This is a sound and novel paper, and the attention given to probabilistic counting is interesting. It is generally quite well-written.

I am not a huge fan of the title of the paper, which does not give a good overview of what the paper is about. At the very least, I would urge the authors to add the "(for bags)" to the actual title and not just subtitle of their papers, to avoid any metadata issue with the paper -- the notion of bags is quite crucial in this paper.

The introduction states that the assumption that input tuples have cardinality 0 or 1 is done without loss of generality, but it seems to actually have quite a strong impact, since the assumption that E[X]=Pr(X=1) is used in a number of places. This should be discussed in more depth.

Section 2.2.1, maybe replace the \sum symbol with \bigoplus?

Definition 2.11: at this point, poly has not been defined. ET does not really seem well defined. Contrarily to the example that follows, there are infinitely many trees that evaluate to the same polynomial (you can always have things like X-X+X-X+X-X...).

Before Section 3.1, when mentioning for the first time "these conjectures hold", there is no conjecture mentioned at this point.

Lemma 3.8, factor p⁴ missing in the monomial with the 2-matchings.

Typos:
- (page 1) "the the first linear"
- (page 3) extraneous space after "is #W[1]-hard"
- (page 4) something wrong with the formatting of the subscript in footnote 4
- (page 5) "demonstrate Section 3.3"
- (page 6) Main verb missing in the sentence after Conjecture 3.2
- (page 7) "that this problem" -> does not parse
- (page 7) "Analogusly"
- (page 9) The statement of Corollary 4.9 has an extraneous closing parenthesis
- (page 11) "So far focused" -> "So far we focused"
- (page 11) "to e.g. to"
----------- Reviewer's confidence -----------
SCORE: 5 ((expert))


----------------------- REVIEW 4 ---------------------
SUBMISSION: 61
TITLE: Standard Operating Procedure in PDBs Considered Harmful (for bags)
AUTHORS: Su Feng, Boris Glavic, Aaron Huber, Oliver Kennedy and Atri Rudra

----------- Overall evaluation -----------
SCORE: 0 (borderline paper)
----- TEXT:
The paper addresses the problem of computing the expected multiplicity of a tuple in the result of evaluating a query on a probabilistic databases under bag semantics. The paper shows that while this problem is hard, one can compute efficiently an additive approximation.

Strong points:
The problem seems interesting and the results seem to require non-trivial effort

Weak points:
The presentation is hard to follow, in particular the introduction. There were basic definitions that were unclear to me.

Detailed comments:

Introduction - I find the structure of the introduction almost impossible to follow as it is built on things that are only defined in the body of the paper. I read it several times and returned to it after reading the whole paper and there are still things that are vague to me. I would prefer a shorter introduction that gives an overview of the results and the techniques used to obtain them with much fewer technical details.
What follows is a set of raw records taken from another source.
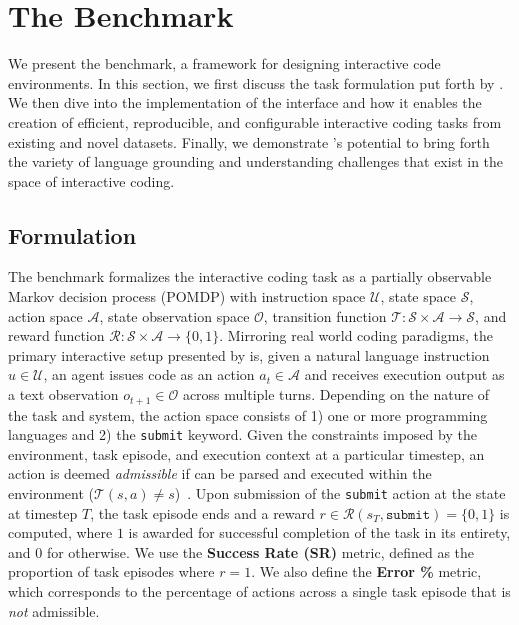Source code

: \section{The \benchmark{} Benchmark}
\label{sec:benchmark}

We present the \benchmark{} benchmark, a framework for designing interactive code environments. In this section, we first discuss the task formulation put forth by \benchmark{}. We then dive into the implementation of the \benchmark{} interface and how it enables the creation of efficient, reproducible, and configurable interactive coding tasks from existing and novel datasets. Finally, we demonstrate \benchmark{}'s potential to bring forth the variety of language grounding and understanding challenges that exist in the space of interactive coding.

\subsection{Formulation}
\label{sec:benchmark:formulation}
The \benchmark{} benchmark formalizes the interactive coding task as a partially observable Markov decision process (POMDP) with instruction space $\mathcal{U}$, state space $\mathcal{S}$, action space $\mathcal{A}$, state observation space $\mathcal{O}$, transition function $\mathcal{T}: \mathcal{S} \times \mathcal{A} \to \mathcal{S}$, and reward function $\mathcal{R}: \mathcal{S} \times \mathcal{A} \to \{0, 1\}$. Mirroring real world coding paradigms, the primary interactive setup presented by \benchmark{} is, given a natural language instruction $u \in \mathcal{U}$, an agent issues code as an action $a_t \in \mathcal{A}$ and receives execution output as a text observation $o_{t+1} \in \mathcal{O}$ across multiple turns. Depending on the nature of the task and system, the action space consists of 1) one or more programming languages and 2) the \texttt{submit} keyword. Given the constraints imposed by the environment, task episode, and execution context at a particular timestep, an action is deemed \textit{admissible} if can be parsed and executed within the environment ($\mathcal{T}(s, a) \neq s$)~\cite{yao2020calm}. Upon submission of the \texttt{submit} action at the state at timestep $T$, the task episode ends and a reward $r \in \mathcal{R}(s_T, \texttt{submit}) = \{0, 1\}$ is computed, where $1$ is awarded for successful completion of the task in its entirety, and $0$ for otherwise. We use the \textbf{Success Rate (SR)} metric, defined as the proportion of task episodes where $r = 1$. We also define the \textbf{Error \%} metric, which corresponds to the percentage of actions across a single task episode that is \textit{not} admissible.

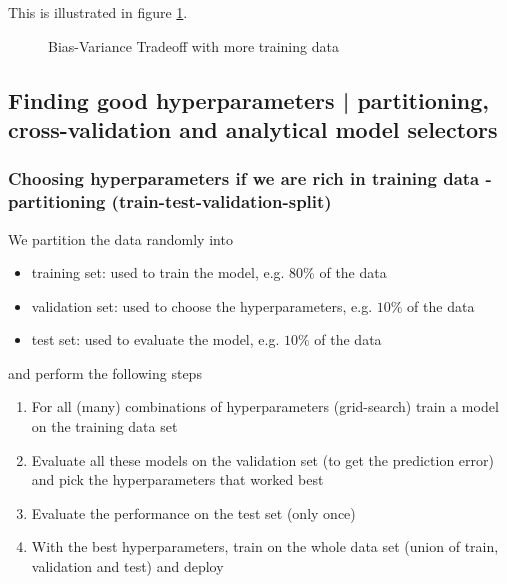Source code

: This is illustrated in figure \ref{fig:bias_variance_tradeoffB}.

\begin{figure}[!htb]
    \centering
    
    \caption{Bias-Variance Tradeoff with more training data}
    \label{fig:bias_variance_tradeoffB}
\end{figure}

\subsection{Finding good hyperparameters | partitioning, cross-validation and analytical
model selectors}
\subsubsection{Choosing hyperparameters if we are rich in training data - partitioning (train-test-validation-split)}
We partition the data randomly into
\begin{itemize}
    \item \textcolor{blue1}{training set}: used to train the model, e.g. $80\%$ of the data
    \item \textcolor{blue1}{validation set}: used to choose the hyperparameters, e.g. $10\%$ of the data
    \item \textcolor{blue1}{test set}: used to evaluate the model, e.g. $10\%$ of the data
\end{itemize}
and perform the following steps
\begin{enumerate}
    \item For all (many) combinations of hyperparameters (grid-search) train a model on the training data set
    \item Evaluate all these models on the validation set (to get the prediction error) and pick the hyperparameters that worked best
    \item Evaluate the performance on the test set (only once)
    \item With the best hyperparameters, train on the whole data set (union of train, validation and test) and deploy
\end{enumerate}



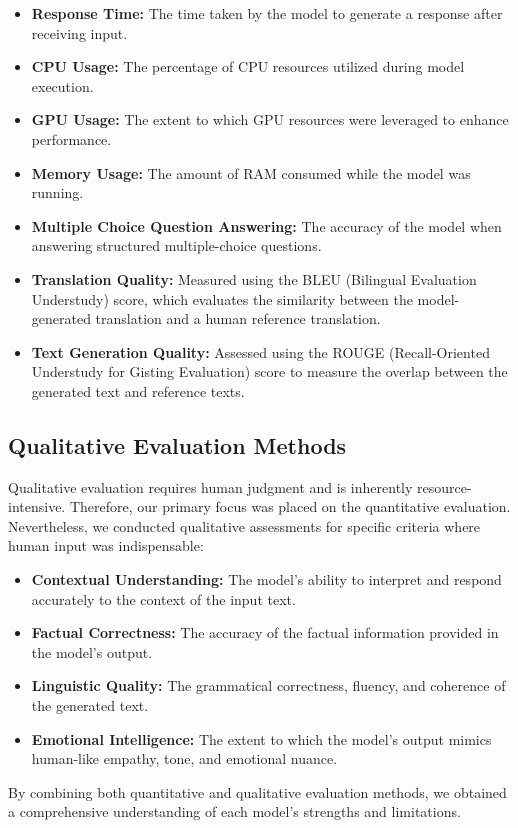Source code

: \begin{itemize}
    \item \textbf{Response Time:} The time taken by the model to generate a response after receiving input.
    \item \textbf{CPU Usage:} The percentage of CPU resources utilized during model execution.
    \item \textbf{GPU Usage:} The extent to which GPU resources were leveraged to enhance performance.
    \item \textbf{Memory Usage:} The amount of RAM consumed while the model was running.
    \item \textbf{Multiple Choice Question Answering:} The accuracy of the model when answering structured multiple-choice questions.
    \item \textbf{Translation Quality:} Measured using the BLEU (Bilingual Evaluation Understudy) score, which evaluates the similarity between the model-generated translation and a human reference translation. \cite{BLUE-Score-Wikipedia}
    \item \textbf{Text Generation Quality:} Assessed using the ROUGE (Recall-Oriented Understudy for Gisting Evaluation) score to measure the overlap between the generated text and reference texts.
\end{itemize}

\cite{ROUGE-BLUE-Score}

\subsection{Qualitative Evaluation Methods}

Qualitative evaluation requires human judgment and is inherently resource-intensive. Therefore, our primary focus was placed on the quantitative evaluation. Nevertheless, we conducted qualitative assessments for specific criteria where human input was indispensable:

\begin{itemize}
    \item \textbf{Contextual Understanding:} The model's ability to interpret and respond accurately to the context of the input text.
    \item \textbf{Factual Correctness:} The accuracy of the factual information provided in the model's output.
    \item \textbf{Linguistic Quality:} The grammatical correctness, fluency, and coherence of the generated text.
    \item \textbf{Emotional Intelligence:} The extent to which the model's output mimics human-like empathy, tone, and emotional nuance.
\end{itemize}

By combining both quantitative and qualitative evaluation methods, 
we obtained a comprehensive understanding of each model's strengths and limitations.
Main question - I did not understand why the main question is "Is it always the case that the expectation of a UCQ in a
Bag-PDB can be computed in time linear in the size of the compressed lineage polynomial?"
Why is the complexity measured with respect to the size of the compressed lineage polynomial and what is the complexity required to compute this polynomial from the input? You discuss close issues on 5.1.2 but it is still not clear to me.
Also, is reduced polynomial and compressed polynomial refer to the same notion? If so, why do we need both?

Definition 2.2.2 - It would have been useful to elaborate more here on the correspondence between the original PDB and the N[X}-PDB. This is a key element and without it it is impossible to understand why the main problem is indeed the one presented in definition 2.12.

Definition 2.5 - I did not understand the intuitive explanation. Can you explain why this is the case?

Section 2.1: you use both multi-sets and bags for the same notion

Theorem 3.4: the index of p_i in the reduced polynomial are wrong (should be p_0, \cdots, p_{2k})
----------- Reviewer's confidence -----------
SCORE: 2 ((low))